Sayangnya, hubungan timbal balik ini tidak kita jumpai di negeri kita, Indonesia. Pemerintah Indonesia yang mengedepankan dan menggilakan materi dan harta, mustahil untuk membantu rakyat secara keseluruhan, karena hal itu dipandang akan mengurangi cuan yang mereka punya. Alhasil, kebijakan yang telah dikeluarkan pemerintah adalah dengan memberikan program renovasi rumah. Akan tetapi, ini bukanlah solusi yang dapat menuntaskan masalah secara keseluruhan.
Rumah yang telah direnovasi tersebut adalah rumah yang dibangun ala kadarnya.
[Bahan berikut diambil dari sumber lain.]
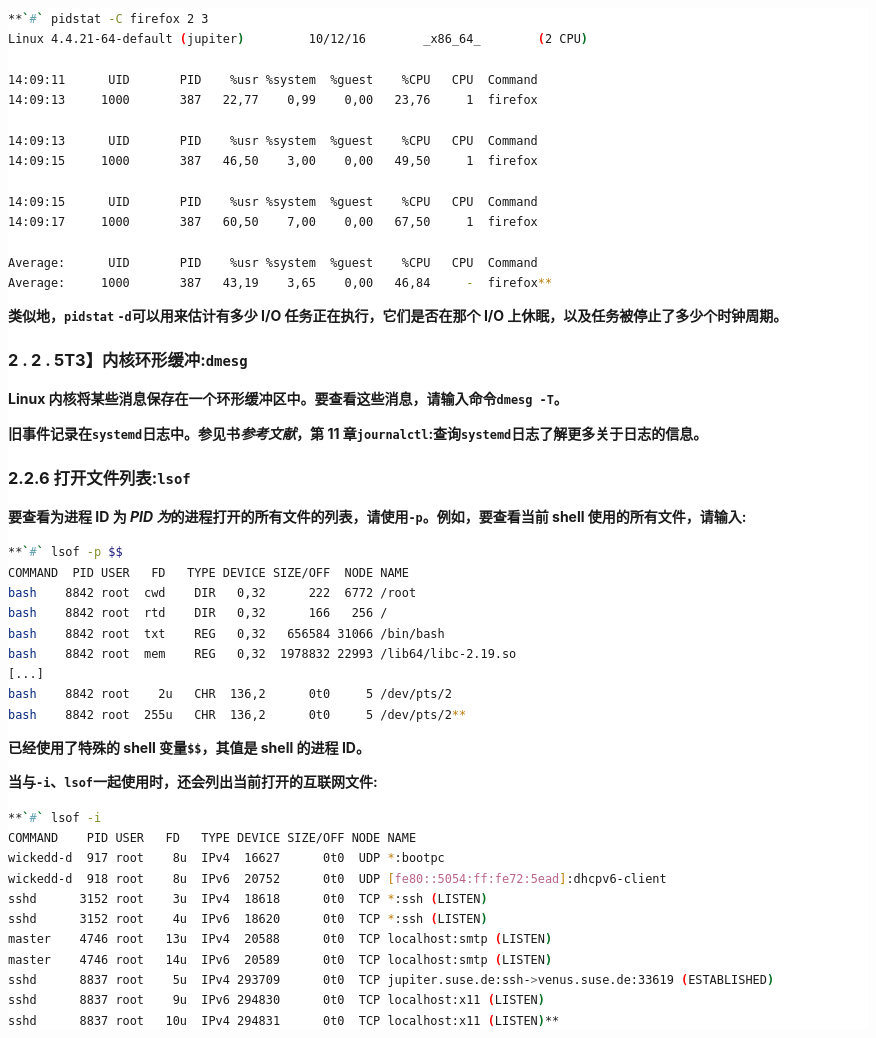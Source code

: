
 ```sh
**`#` pidstat -C firefox 2 3
Linux 4.4.21-64-default (jupiter)         10/12/16        _x86_64_        (2 CPU)

14:09:11      UID       PID    %usr %system  %guest    %CPU   CPU  Command
14:09:13     1000       387   22,77    0,99    0,00   23,76     1  firefox

14:09:13      UID       PID    %usr %system  %guest    %CPU   CPU  Command
14:09:15     1000       387   46,50    3,00    0,00   49,50     1  firefox

14:09:15      UID       PID    %usr %system  %guest    %CPU   CPU  Command
14:09:17     1000       387   60,50    7,00    0,00   67,50     1  firefox

Average:      UID       PID    %usr %system  %guest    %CPU   CPU  Command
Average:     1000       387   43,19    3,65    0,00   46,84     -  firefox**
```

**类似地，`pidstat` `-d`可以用来估计有多少 I/O 任务正在执行，它们是否在那个 I/O 上休眠，以及任务被停止了多少个时钟周期。**

### **2 . 2 . 5T3】内核环形缓冲:`dmesg`**

**Linux 内核将某些消息保存在一个环形缓冲区中。要查看这些消息，请输入命令`dmesg -T`。**

**旧事件记录在`systemd`日志中。参见书*参考文献*，第 11 章`journalctl`:查询`systemd`日志了解更多关于日志的信息。**

### **2.2.6 打开文件列表:`lsof`**

**要查看为进程 ID 为 *PID 为*的进程打开的所有文件的列表，请使用`-p`。例如，要查看当前 shell 使用的所有文件，请输入:**

```sh
**`#` lsof -p $$
COMMAND  PID USER   FD   TYPE DEVICE SIZE/OFF  NODE NAME
bash    8842 root  cwd    DIR   0,32      222  6772 /root
bash    8842 root  rtd    DIR   0,32      166   256 /
bash    8842 root  txt    REG   0,32   656584 31066 /bin/bash
bash    8842 root  mem    REG   0,32  1978832 22993 /lib64/libc-2.19.so
[...]
bash    8842 root    2u   CHR  136,2      0t0     5 /dev/pts/2
bash    8842 root  255u   CHR  136,2      0t0     5 /dev/pts/2**
```

**已经使用了特殊的 shell 变量`$$`，其值是 shell 的进程 ID。**

**当与`-i`、`lsof`一起使用时，还会列出当前打开的互联网文件:**

```sh
**`#` lsof -i
COMMAND    PID USER   FD   TYPE DEVICE SIZE/OFF NODE NAME
wickedd-d  917 root    8u  IPv4  16627      0t0  UDP *:bootpc
wickedd-d  918 root    8u  IPv6  20752      0t0  UDP [fe80::5054:ff:fe72:5ead]:dhcpv6-client
sshd      3152 root    3u  IPv4  18618      0t0  TCP *:ssh (LISTEN)
sshd      3152 root    4u  IPv6  18620      0t0  TCP *:ssh (LISTEN)
master    4746 root   13u  IPv4  20588      0t0  TCP localhost:smtp (LISTEN)
master    4746 root   14u  IPv6  20589      0t0  TCP localhost:smtp (LISTEN)
sshd      8837 root    5u  IPv4 293709      0t0  TCP jupiter.suse.de:ssh->venus.suse.de:33619 (ESTABLISHED)
sshd      8837 root    9u  IPv6 294830      0t0  TCP localhost:x11 (LISTEN)
sshd      8837 root   10u  IPv4 294831      0t0  TCP localhost:x11 (LISTEN)**
```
Sebab, dasar-dasar pembangunannya pun diperoleh dari bahan-bahan yang kurang berkualitas. Ini menyebabkan kesenangan masyarakat dapat pudar sewaktu-waktu jika rumah tersebut mengalami musibah atau bencana.
Islam Hadir Menyelesaikan Masalah
Hal itu berbeda di sistem Islam. Islam memandang bahwa kebutuhan sandang, pangan, dan papan merupakan hal yang wajib atau urgent dipenuhi terlebih dahulu. Dalam Islam, dikenal adanya istilah hajjatul udhwiyyah, yaitu kebutuhan pokok yang harus dipenuhi, seperti makan, minum, tidur, dan lain sebagainya. Ini termasuk papan, yang sebenarnya fungsinya tidak sekadar melindungi dari teriknya panas matahari dan dinginnya curah hujan saja, tetapi juga melindungi privai-privasi, termasuk aurat pemilik rumah yang semestinya tidak dibiarkan begitu saja terlihat oleh orang lain yang tak pantas dan tidak diperbolehkan syara’ untuk melihatnya.
Pembangunan dan kepemilikan rumah layak huni juga mudah diakses dalam sistem Islam. Ini karena regulasi Islam dan kebijakan Khilafah sendiri memiliki visi dan misi mulia, yakni mengedepankan kepentingan umat daripada kebutuhan pribadi seorang khalifah. Khalifah (kepala negara) tidak pernah mengedepankan harta dan materi karena mengemban tugas sebagai kepala negara akan dimintai tanggung jawab oleh Allah. Ia akan ditanya tentang kepengurusannya dalam meriayah masyarakat. Maka, dalam naungan Khilafah, masyarakat tak lagi sulit mendapatkan rumah layak huni. Wallahu a’lam bi- ash shawwab.